Sonos is taking heat this week for a wasteful “feature” in its “smart” speakers that isn’t all that smart.

Last October, Sonos announced a new “Trade up” upgrade discount program that let you trade in older Sonos hardware for a 30% discount on new gear. But buried within the program was a bizarre caveat: to get the discount, users need to put their old hardware into “recycle mode,” which effectively bricks the product preventing it from being used again. According to Sonos, once you apply online you’ll get the discount immediately, but the speaker system you’re trading in goes into a 21 day countdown mode before it’s inevitably made useless:

“Recycle Mode is a state your device enters 21 days after recycling confirmation in the Sonos app. In Recycle Mode, all data is erased and the device is permanently deactivated so you can safely and securely dispose of it. Once a device is in Recycle Mode, it cannot be reactivated.”

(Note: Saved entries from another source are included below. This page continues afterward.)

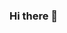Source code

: ### Hi there 👋

<!--
**Saintromeo1/Saintromeo1** is a ✨ _special_ ✨ repository because its `README.md` (this file) appears on your GitHub profile.

Here are some ideas to get you started:

- 🔭 I’m currently working on a new album project..
- 🌱 I’m currently ready for the global music exhibition. 
- 👯 I’m looking to collaborate on management and sponsorship. 
- 🤔 I’m looking on promotion and distribution..
-
- 📫 How to reach me: saintromeo125@gmail.com 
- 😄 Pronouns: ... He 
- ⚡ Fun fact: ... Delivery is sure. 
-->
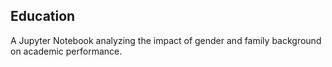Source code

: ## Education
A Jupyter Notebook analyzing the impact of gender and family background on academic performance.
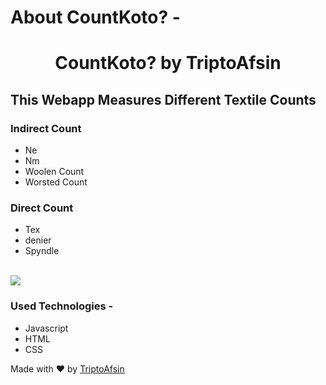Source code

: # About CountKoto? -

<h1 align="center">CountKoto? by TriptoAfsin</h1>

<h2>This Webapp Measures Different Textile Counts</h2>

<h3>Indirect Count</h3>
<ul>
<li>Ne</li>
<li>Nm</li>
<li>Woolen Count</li>
<li>Worsted Count</li>
</ul>
<h3>Direct Count</h3>
<ul>
<li>Tex</li>
<li>denier</li>
<li>Spyndle</li>
</ul>
<br>
<img src="https://i.imgur.com/qIdL0lW.png">
<br>
<h3>Used Technologies - </h3>
<ul>
<li>Javascript</li>
<li>HTML</li>
<li>CSS</li>
</ul>

<p>Made with ❤ by <a href="https://www.facebook.com/Tripto.Afsin">TriptoAfsin</a></p>



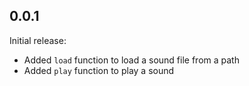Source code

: ## 0.0.1

Initial release:
- Added `load` function to load a sound file from a path
- Added `play` function to play a sound
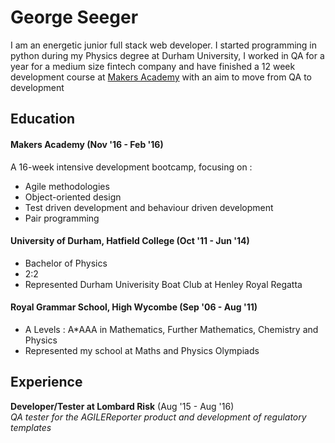 # George Seeger

I am an energetic junior full stack web developer. I started programming in python during my Physics degree at Durham University, I worked in QA for a year for a medium size fintech company and have finished a 12 week development course at [Makers Academy](https://github.com/makersacademy) with an aim to move from QA to development


## Education

#### Makers Academy (Nov '16 - Feb '16)

A 16-week intensive development bootcamp, focusing on :

- Agile methodologies
- Object-oriented design
- Test driven development and behaviour driven development
- Pair programming

#### University of Durham, Hatfield College  (Oct '11 - Jun '14)

- Bachelor of Physics
- 2:2
- Represented Durham Univerisity Boat Club at Henley Royal Regatta

#### Royal Grammar School, High Wycombe (Sep '06 - Aug '11)

- A Levels : A*AAA in Mathematics, Further Mathematics, Chemistry and Physics
- Represented my school at Maths and Physics Olympiads

## Experience

**Developer/Tester at Lombard Risk** (Aug '15 - Aug '16)    
*QA tester for the AGILEReporter product and development of regulatory templates*  
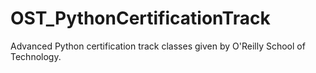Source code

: # OST_PythonCertificationTrack
Advanced Python certification track classes given by O'Reilly School of Technology.

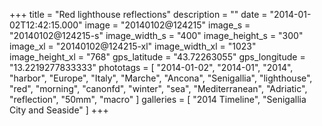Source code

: +++
title = "Red lighthouse reflections"
description = ""
date = "2014-01-02T12:42:15.000"
image = "20140102@124215"
image_s = "20140102@124215-s"
image_width_s = "400"
image_height_s = "300"
image_xl = "20140102@124215-xl"
image_width_xl = "1023"
image_height_xl = "768"
gps_latitude = "43.72263055"
gps_longitude = "13.2219277833333"
phototags = [ "2014-01-02", "2014-01", "2014", "harbor", "Europe", "Italy", "Marche", "Ancona", "Senigallia", "lighthouse", "red", "morning", "canonfd", "winter", "sea", "Mediterranean", "Adriatic", "reflection", "50mm", "macro" ]
galleries = [ "2014 Timeline", "Senigallia City and Seaside" ]
+++
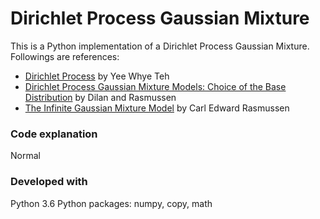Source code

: # Dirichlet Process Gaussian Mixture

This is a Python implementation of a Dirichlet Process Gaussian Mixture. Followings are references:
* [Dirichlet Process](https://www.stats.ox.ac.uk/~teh/research/npbayes/Teh2010a.pdf) by Yee Whye Teh <br>
* [Dirichlet Process Gaussian Mixture Models: Choice of the Base Distribution](http://mlg.eng.cam.ac.uk/pub/pdf/GoeRas10.pdf) by Dilan and Rasmussen <br>
* [The Infinite Gaussian Mixture Model](https://www.seas.harvard.edu/courses/cs281/papers/rasmussen-1999a.pdf) by Carl Edward Rasmussen

### Code explanation
Normal 


### Developed with
Python 3.6
Python packages: numpy, copy, math
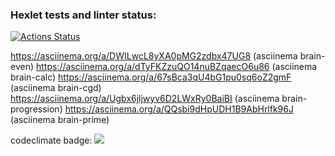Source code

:### Hexlet tests and linter status:
[![Actions Status](https://github.com/WalKusm/frontend-project-44/workflows/hexlet-check/badge.svg)](https://github.com/WalKusm/frontend-project-44/actions)

https://asciinema.org/a/DWILwcL8yXA0pMG2zdbx47UG8 (asciinema brain-even)
https://asciinema.org/a/dTyFKZzuQO14nuBZqaecO6u86 (asciinema brain-calc)
https://asciinema.org/a/67sBca3qU4bG1pu0sq6oZ2gmF (asciinema brain-cgd)
https://asciinema.org/a/Ugbx6jljwyv6D2LWxRy0BaiBI (asciinema brain-progression)
https://asciinema.org/a/QQsbi9dHpUDH1B9AbHrlfk96J (asciinema brain-prime)

codeclimate badge: <a href="https://codeclimate.com/github/WalKusm/frontend-project-44/maintainability"><img src="https://api.codeclimate.com/v1/badges/bd7c49d147912c5fce07/maintainability" /></a>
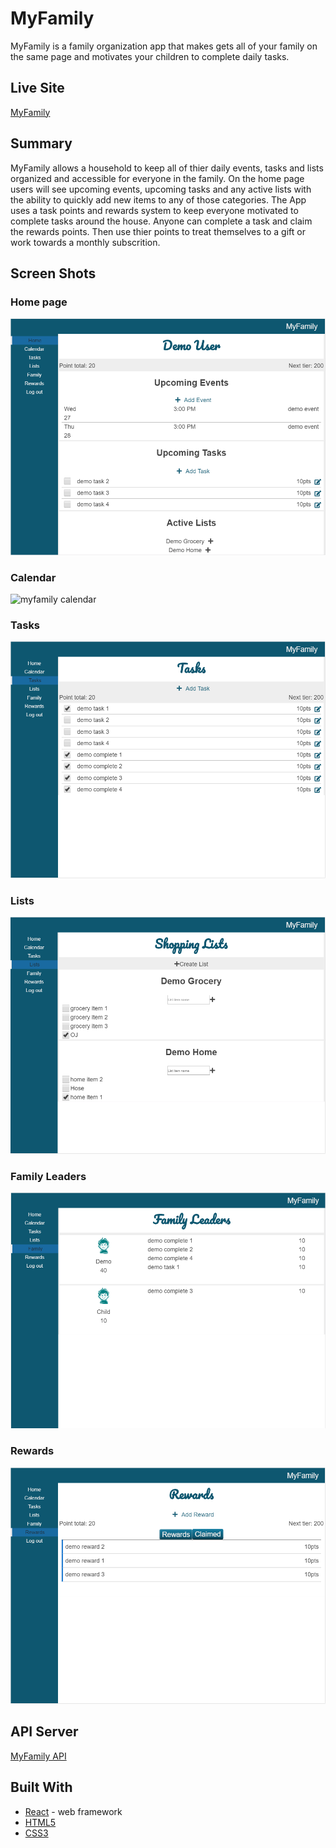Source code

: # MyFamily

MyFamily is a family organization app that makes gets all of your family on the same page and motivates your children to complete daily tasks. 

## Live Site
[MyFamily](https://my-family.now.sh/)

## Summary

MyFamily allows a household to keep all of thier daily events, tasks and lists organized and accessible for everyone in the family. On the home page users will see upcoming events, upcoming tasks and any active lists with the ability to quickly add new items to any of those categories. The App uses a task points and rewards system to keep everyone motivated to complete tasks around the house. Anyone can complete a task and claim the rewards points. Then use thier points to treat themselves to a gift or work towards a monthly subscrition. 

## Screen Shots

### Home page
![myfamily home page](https://github.com/bmckenna1982/my-family/raw/master/images/homePage.PNG "MyFamily Home Page")

### Calendar
![myfamily calendar](https://github.com/bmckenna1982/my-family/raw/master/images/calendar.PNG "MyFamily Calendar")

### Tasks
![myfamily tasks](https://github.com/bmckenna1982/my-family/raw/master/images/tasks.PNG "MyFamily Tasks")

### Lists
![myfamily lists](https://github.com/bmckenna1982/my-family/raw/master/images/lists.PNG "MyFamily Lists")

### Family Leaders
![myfamily leaders](https://github.com/bmckenna1982/my-family/raw/master/images/family.PNG "MyFamily Family Leaders")

### Rewards
![myfamily rewards](https://github.com/bmckenna1982/my-family/raw/master/images/rewards.PNG "MyFamily Rewards")


## API Server

[MyFamily API](https://github.com/bmckenna1982/my-family-api)

## Built With

* [React](https://reactjs.org/) - web framework
* [HTML5](https://developer.mozilla.org/en-US/docs/Web/Guide/HTML/HTML5)
* [CSS3](https://developer.mozilla.org/en-US/docs/Archive/CSS3)


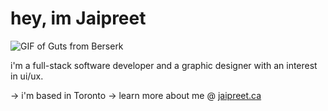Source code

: hey, im Jaipreet
===============================

![GIF of Guts from Berserk](https://media.tenor.com/2z7NVAVjM_YAAAAd/guts-berserk.gif)

i'm a full-stack software developer and a graphic designer with an interest in ui/ux.

-> i'm based in Toronto
-> learn more about me @ [jaipreet.ca](http://jaipreet.ca)
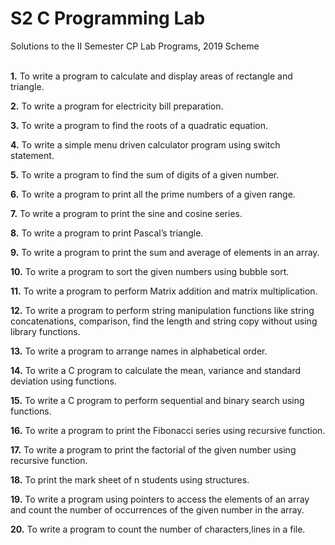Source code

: # S2 C Programming Lab
Solutions to the II Semester CP Lab Programs, 2019 Scheme <br /><br />

**1.** To write a program to calculate and display areas of rectangle and triangle. <br />

**2.** To write a program for electricity bill preparation. <br />

**3.** To write a program to find the roots of a quadratic equation. <br />

**4.** To write a simple menu driven calculator program using switch statement. <br />

**5.** To write a program to find the sum of digits of a given number. <br />

**6.** To write a program to print all the prime numbers of a given range. <br />

**7.** To write a program to print the sine and cosine series. <br />

**8.** To write a program to print Pascal’s triangle. <br />

**9.** To write a program to print the sum and average of elements in an array. <br />

**10.** To write a program to sort the given numbers using bubble sort. <br />

**11.** To write a program to perform Matrix addition and matrix multiplication. <br />

**12.** To write a program to perform string manipulation functions like string concatenations,
comparison, find the length and string copy without using library functions. <br />

**13.** To write a program to arrange names in alphabetical order. <br />

**14.** To write a C program to calculate the mean, variance and standard deviation using
functions. <br />

**15.** To write a C program to perform sequential and binary search using functions. <br />

**16.** To write a program to print the Fibonacci series using recursive function. <br />

**17.** To write a program to print the factorial of the given number using recursive function. <br />

**18.** To print the mark sheet of n students using structures. <br />

**19.** To write a program using pointers to access the elements of an array and count the
number of occurrences of the given number in the array. <br />

**20.** To write a program to count the number of characters,lines in a file. <br />
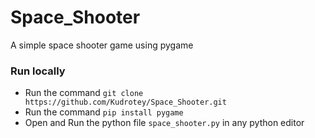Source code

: # Space_Shooter
A simple space shooter game using pygame

### Run locally

* Run the command `git clone https://github.com/Kudrotey/Space_Shooter.git`
* Run the command `pip install pygame`
* Open and Run the python file `space_shooter.py` in any python editor

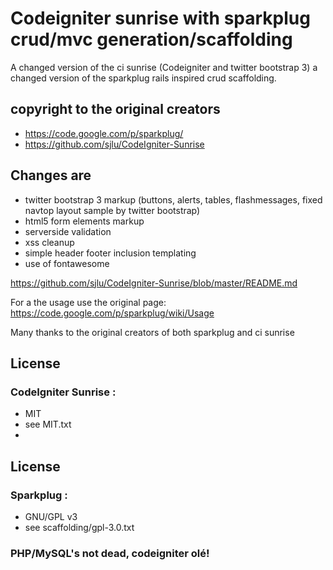 # Codeigniter sunrise with sparkplug crud/mvc generation/scaffolding

A changed version of the ci sunrise  (Codeigniter and twitter bootstrap 3)
a changed version of the sparkplug rails inspired crud scaffolding.

## copyright to the original creators

* https://code.google.com/p/sparkplug/
* https://github.com/sjlu/CodeIgniter-Sunrise

## Changes are
* twitter bootstrap 3 markup (buttons, alerts, tables, flashmessages, fixed navtop layout sample by twitter bootstrap)
* html5 form elements markup
* serverside validation
* xss cleanup
* simple header footer inclusion templating
* use of fontawesome

https://github.com/sjlu/CodeIgniter-Sunrise/blob/master/README.md

For a the usage use the original page:
https://code.google.com/p/sparkplug/wiki/Usage

Many thanks to the original creators of both sparkplug and ci sunrise

## License
### CodeIgniter Sunrise :
* MIT
* see MIT.txt
* 

## License
### Sparkplug :

* GNU/GPL v3
* see scaffolding/gpl-3.0.txt

### PHP/MySQL's not dead, codeigniter olé!
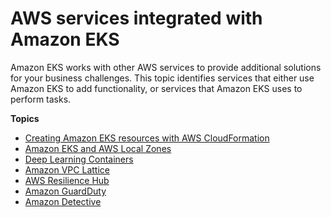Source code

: # AWS services integrated with Amazon EKS<a name="eks-integrations"></a>

Amazon EKS works with other AWS services to provide additional solutions for your business challenges\. This topic identifies services that either use Amazon EKS to add functionality, or services that Amazon EKS uses to perform tasks\.

**Topics**
+ [Creating Amazon EKS resources with AWS CloudFormation](creating-resources-with-cloudformation.md)
+ [Amazon EKS and AWS Local Zones](local-zones.md)
+ [Deep Learning Containers](deep-learning-containers.md)
+ [Amazon VPC Lattice](integration-vpc-lattice.md)
+ [AWS Resilience Hub](integration-resilience-hub.md)
+ [Amazon GuardDuty](integration-guardduty.md)
+ [Amazon Detective](integration-detective.md)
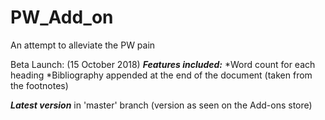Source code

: # PW_Add_on
An attempt to alleviate the PW pain

Beta Launch: (15 October 2018)
***Features included:***
*Word count for each heading
*Bibliography appended at the end of the document (taken from the footnotes)


***Latest version*** in 'master' branch (version as seen on the Add-ons store)
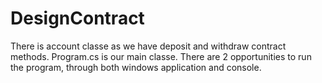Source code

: # DesignContract


There is account classe as we have deposit and withdraw contract methods. Program.cs is our main classe. There are 2 opportunities to run the program, through both windows application and console.
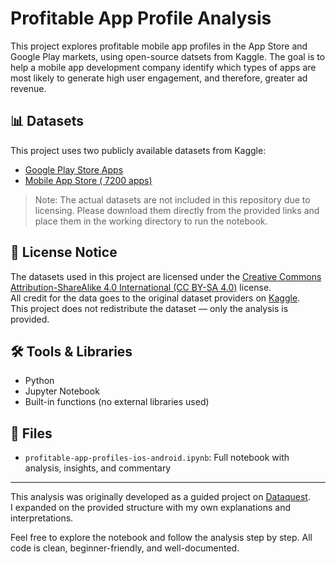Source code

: # Profitable App Profile Analysis

This project explores profitable mobile app profiles in the App Store and Google Play markets, using open-source datsets from Kaggle. The goal is to help a mobile app development company identify which types of apps are most likely to generate high user engagement, and therefore, greater ad revenue.

## 📊 Datasets

This project uses two publicly available datasets from Kaggle:

- [Google Play Store Apps](https://www.kaggle.com/datasets/lava18/google-play-store-apps/data)
- [Mobile App Store ( 7200 apps)](https://www.kaggle.com/datasets/ramamet4/app-store-apple-data-set-10k-apps)

> Note: The actual datasets are not included in this repository due to licensing. Please download them directly from the provided links and place them in the working directory to run the notebook.

## 📄 License Notice

The datasets used in this project are licensed under the [Creative Commons Attribution-ShareAlike 4.0 International (CC BY-SA 4.0)](https://creativecommons.org/licenses/by-sa/4.0/) license.  
All credit for the data goes to the original dataset providers on [Kaggle](https://www.kaggle.com/).  
This project does not redistribute the dataset — only the analysis is provided.

## 🛠 Tools & Libraries

- Python
- Jupyter Notebook
- Built-in functions (no external libraries used)

## 📁 Files

- `profitable-app-profiles-ios-android.ipynb`: Full notebook with analysis, insights, and commentary

---
This analysis was originally developed as a guided project on [Dataquest](https://www.dataquest.io/).  
I expanded on the provided structure with my own explanations and interpretations.

Feel free to explore the notebook and follow the analysis step by step. All code is clean, beginner-friendly, and well-documented.
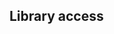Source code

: ## Library access

<!-- 
START
INPUT isMember, hasGuestPass
IF isMember == "Yes" OR hasGuestPass == "Yes" THEN
OUTPUT "Access granted"
ELSE
OUTPUT "Access denied"
END IF
END
 -->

One Twitter user, who works at a hardware recycling center, offered a good thread highlighting the stupidity of the program that’s well worth a read:

The fact that repurposing the hardware (or selling it to somebody else) never entered Sonos’ executives brains suggests the program — which is heavily hyped as being “environmentally friendly” — wasn’t particularly well thought out. Sonos, for its part, tries to tell The Verge that the company is worried about performance degradation with these older units:

“The reality is that these older products lack the processing power and memory to support modern Sonos experiences. Over time, technology will progress in ways these products are not able to accommodate. For some owners, these new features aren’t important. Accordingly, they may choose not to participate in the Trade Up program.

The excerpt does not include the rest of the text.